Make it easy to see the data from all angles. This not only allows you to slice the data and get insight, but makes it easier to see data errors. Either way you move forward.
3. Crowd source
Often those who are in the best position to fix data are the ones who want the maximum insight from it but do not have the time to correct it. Therefore make it easy for them to be able to change data. Firstly, make the process mobile. Often the best time to do these things is when you are in transit or a little bored. If the data is available at all times and all devices such as smartphone and tablets it makes it easy to review charts and add insight. Secondly make data easy to change. If you need information from someone keep the amount of work required broken into 2-3 minute chunks of time. If longer, ensure you show progress; have a strong reason why and track progress. For example, sending out a webform takes two minutes to complete and gives you instant updates on your data.
4. Create rules and clean the meta data centrally
Often multiple people are collecting and cleaning data and they may be working in different offices or even different countries.

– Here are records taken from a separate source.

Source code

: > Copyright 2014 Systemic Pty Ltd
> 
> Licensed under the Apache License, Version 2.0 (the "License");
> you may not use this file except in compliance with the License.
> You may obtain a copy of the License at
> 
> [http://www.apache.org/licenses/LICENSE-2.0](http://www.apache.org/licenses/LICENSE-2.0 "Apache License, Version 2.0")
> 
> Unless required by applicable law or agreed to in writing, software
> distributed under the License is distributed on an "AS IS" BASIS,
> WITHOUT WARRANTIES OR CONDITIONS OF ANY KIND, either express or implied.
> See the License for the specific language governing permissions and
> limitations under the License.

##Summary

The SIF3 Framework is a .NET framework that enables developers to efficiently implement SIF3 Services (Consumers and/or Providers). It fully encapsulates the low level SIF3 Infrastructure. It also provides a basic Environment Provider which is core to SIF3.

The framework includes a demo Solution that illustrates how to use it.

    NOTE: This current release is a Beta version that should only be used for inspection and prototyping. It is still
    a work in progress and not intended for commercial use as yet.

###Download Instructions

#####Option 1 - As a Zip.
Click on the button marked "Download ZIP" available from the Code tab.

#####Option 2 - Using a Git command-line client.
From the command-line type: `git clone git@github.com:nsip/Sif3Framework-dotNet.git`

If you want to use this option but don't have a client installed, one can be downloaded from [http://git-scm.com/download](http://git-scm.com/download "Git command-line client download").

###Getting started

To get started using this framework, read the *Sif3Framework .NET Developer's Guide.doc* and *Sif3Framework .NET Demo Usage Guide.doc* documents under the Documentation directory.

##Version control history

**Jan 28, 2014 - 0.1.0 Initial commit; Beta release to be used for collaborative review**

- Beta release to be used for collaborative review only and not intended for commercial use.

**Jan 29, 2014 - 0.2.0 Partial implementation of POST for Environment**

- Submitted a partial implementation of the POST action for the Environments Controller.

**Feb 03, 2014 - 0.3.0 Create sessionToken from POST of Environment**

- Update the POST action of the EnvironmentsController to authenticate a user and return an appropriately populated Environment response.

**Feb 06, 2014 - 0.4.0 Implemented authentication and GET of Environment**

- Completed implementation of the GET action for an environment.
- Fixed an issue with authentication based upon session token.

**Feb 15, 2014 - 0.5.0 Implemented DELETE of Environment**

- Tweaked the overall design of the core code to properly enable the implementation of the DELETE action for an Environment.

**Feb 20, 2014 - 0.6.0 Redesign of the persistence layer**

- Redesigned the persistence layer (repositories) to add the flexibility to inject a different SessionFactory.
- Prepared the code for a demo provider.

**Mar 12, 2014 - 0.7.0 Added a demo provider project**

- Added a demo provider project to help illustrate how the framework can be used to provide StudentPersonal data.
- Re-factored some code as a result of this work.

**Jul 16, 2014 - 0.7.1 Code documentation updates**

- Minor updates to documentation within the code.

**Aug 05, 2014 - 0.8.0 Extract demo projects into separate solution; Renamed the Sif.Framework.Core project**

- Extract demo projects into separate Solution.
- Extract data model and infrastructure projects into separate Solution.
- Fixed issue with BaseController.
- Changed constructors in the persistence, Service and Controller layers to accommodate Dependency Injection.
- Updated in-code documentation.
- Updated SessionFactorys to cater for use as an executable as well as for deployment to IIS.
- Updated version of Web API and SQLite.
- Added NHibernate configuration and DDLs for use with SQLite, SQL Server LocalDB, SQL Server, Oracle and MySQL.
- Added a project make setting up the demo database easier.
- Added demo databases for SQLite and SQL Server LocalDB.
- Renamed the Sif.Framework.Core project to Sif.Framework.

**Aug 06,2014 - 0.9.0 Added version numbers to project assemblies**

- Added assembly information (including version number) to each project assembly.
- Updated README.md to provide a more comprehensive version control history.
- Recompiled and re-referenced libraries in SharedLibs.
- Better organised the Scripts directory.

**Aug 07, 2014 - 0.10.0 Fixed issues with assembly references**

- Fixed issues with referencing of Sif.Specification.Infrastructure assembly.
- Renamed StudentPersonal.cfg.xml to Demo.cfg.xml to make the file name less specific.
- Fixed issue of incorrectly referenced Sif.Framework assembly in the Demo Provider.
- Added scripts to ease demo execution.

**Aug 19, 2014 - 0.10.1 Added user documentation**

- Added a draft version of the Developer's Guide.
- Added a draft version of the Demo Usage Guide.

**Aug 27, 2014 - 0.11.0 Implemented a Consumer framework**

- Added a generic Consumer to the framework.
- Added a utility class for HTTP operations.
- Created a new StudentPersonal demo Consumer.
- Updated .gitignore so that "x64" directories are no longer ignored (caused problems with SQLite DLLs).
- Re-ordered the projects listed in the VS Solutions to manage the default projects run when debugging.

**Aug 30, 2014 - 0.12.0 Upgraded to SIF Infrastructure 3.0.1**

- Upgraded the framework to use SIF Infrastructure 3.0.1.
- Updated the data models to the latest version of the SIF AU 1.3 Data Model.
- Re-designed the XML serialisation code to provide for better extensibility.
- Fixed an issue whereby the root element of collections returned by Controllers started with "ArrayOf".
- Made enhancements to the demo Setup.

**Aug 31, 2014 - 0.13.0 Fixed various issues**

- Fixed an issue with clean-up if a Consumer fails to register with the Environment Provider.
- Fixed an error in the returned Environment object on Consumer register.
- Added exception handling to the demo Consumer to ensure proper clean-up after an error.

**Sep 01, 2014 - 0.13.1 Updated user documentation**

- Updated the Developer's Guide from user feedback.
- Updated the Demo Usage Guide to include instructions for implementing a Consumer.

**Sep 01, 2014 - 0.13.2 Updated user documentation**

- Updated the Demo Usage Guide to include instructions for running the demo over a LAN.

You will therefore need clear policies on how data is collected. For example, often the lowest level of data is ok, but it is how the data is categorized or tagged. A common and easy one to grasp is Gender. The “Male” gender is often spelt Male; male; m; 0 or 1; MALE…and that is in English alone.
The journey to data quality does not have to feel like you are pulling teeth!
There is a perception that data as a process is incredibly painful. However, it doesn’t have to be. It can be far more value adding and engaging. Make it easy. Give scores. Make it fun. Make it a game. Drive insight from the process. Create mechanisms for keeping it clean and make those mechanisms easy. If you follow the four rules, I promise you will never look back.